→ Work required: Copy each line of the data below with the word "spellsection".

(Information supplied begins)

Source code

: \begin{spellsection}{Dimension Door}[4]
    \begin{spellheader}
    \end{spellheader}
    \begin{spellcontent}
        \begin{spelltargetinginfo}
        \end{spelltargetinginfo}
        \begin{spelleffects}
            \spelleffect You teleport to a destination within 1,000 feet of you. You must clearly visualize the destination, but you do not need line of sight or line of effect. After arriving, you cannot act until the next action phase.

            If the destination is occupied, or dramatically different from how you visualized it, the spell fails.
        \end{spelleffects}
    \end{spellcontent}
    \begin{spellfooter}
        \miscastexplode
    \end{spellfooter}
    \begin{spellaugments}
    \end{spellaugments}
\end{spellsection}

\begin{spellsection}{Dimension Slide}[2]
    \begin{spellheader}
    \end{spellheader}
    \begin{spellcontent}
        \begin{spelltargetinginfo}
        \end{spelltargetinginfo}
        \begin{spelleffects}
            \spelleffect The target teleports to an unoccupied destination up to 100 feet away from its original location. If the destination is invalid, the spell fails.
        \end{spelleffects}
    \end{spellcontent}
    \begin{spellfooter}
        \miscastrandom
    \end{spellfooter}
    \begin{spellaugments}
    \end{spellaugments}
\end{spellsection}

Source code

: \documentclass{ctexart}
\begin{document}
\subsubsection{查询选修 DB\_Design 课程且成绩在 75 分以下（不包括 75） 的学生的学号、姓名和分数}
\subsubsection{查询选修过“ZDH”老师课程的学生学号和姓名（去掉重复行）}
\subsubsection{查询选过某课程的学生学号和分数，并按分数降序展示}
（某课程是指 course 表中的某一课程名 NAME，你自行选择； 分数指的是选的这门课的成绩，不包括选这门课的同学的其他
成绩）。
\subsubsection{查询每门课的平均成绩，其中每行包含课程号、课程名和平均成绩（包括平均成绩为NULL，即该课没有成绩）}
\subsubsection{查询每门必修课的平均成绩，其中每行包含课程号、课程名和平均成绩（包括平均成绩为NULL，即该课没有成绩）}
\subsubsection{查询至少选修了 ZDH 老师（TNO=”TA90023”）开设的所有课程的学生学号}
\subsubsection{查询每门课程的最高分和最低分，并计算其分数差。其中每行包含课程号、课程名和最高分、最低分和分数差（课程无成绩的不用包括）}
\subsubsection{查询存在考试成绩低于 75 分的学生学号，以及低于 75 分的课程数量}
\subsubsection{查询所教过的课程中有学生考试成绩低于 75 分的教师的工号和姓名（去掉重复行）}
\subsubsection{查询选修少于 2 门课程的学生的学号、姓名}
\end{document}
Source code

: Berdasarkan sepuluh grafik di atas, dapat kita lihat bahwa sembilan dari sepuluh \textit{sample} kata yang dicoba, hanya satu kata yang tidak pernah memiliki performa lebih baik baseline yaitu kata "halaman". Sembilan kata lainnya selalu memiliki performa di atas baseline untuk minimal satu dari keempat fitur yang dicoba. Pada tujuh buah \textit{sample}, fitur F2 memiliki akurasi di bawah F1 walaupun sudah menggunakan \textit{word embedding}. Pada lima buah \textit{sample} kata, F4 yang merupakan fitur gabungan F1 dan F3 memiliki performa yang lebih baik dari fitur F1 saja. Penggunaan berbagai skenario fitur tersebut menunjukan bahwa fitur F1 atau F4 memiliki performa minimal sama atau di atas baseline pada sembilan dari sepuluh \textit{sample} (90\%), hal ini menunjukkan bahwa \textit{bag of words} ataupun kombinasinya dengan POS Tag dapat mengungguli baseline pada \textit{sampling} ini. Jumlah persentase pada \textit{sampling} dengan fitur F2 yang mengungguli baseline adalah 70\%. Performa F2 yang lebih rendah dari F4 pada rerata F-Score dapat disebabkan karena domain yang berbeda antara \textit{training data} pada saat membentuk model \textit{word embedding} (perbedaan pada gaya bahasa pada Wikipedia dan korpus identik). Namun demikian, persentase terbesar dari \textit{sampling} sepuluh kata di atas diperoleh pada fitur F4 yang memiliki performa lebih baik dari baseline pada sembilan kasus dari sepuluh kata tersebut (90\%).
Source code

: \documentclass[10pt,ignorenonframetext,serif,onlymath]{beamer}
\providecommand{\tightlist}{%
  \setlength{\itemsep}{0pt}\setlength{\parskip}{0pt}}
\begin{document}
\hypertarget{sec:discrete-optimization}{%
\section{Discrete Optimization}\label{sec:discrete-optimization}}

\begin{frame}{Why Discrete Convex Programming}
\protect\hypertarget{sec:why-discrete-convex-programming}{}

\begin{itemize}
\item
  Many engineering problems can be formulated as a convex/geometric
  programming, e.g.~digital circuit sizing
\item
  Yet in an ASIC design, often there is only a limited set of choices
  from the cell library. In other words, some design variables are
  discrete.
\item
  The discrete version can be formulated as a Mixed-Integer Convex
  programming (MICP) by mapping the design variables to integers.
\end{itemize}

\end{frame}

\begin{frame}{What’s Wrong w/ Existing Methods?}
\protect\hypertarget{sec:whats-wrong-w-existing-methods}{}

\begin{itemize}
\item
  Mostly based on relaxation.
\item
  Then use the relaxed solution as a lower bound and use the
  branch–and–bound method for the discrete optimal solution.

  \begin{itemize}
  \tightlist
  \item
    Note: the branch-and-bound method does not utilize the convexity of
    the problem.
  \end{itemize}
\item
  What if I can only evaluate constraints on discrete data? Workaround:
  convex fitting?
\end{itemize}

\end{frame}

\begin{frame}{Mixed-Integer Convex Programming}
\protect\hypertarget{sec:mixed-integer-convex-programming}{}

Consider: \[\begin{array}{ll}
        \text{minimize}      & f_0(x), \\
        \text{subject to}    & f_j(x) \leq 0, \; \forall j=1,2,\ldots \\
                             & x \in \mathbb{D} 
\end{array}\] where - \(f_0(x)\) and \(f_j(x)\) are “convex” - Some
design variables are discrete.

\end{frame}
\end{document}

(Information supplied ends)

→ Expected output:
: \begin{spellsection}{Dimension Door}[4]
\end{spellsection}
\begin{spellsection}{Dimension Slide}[2]
\end{spellsection}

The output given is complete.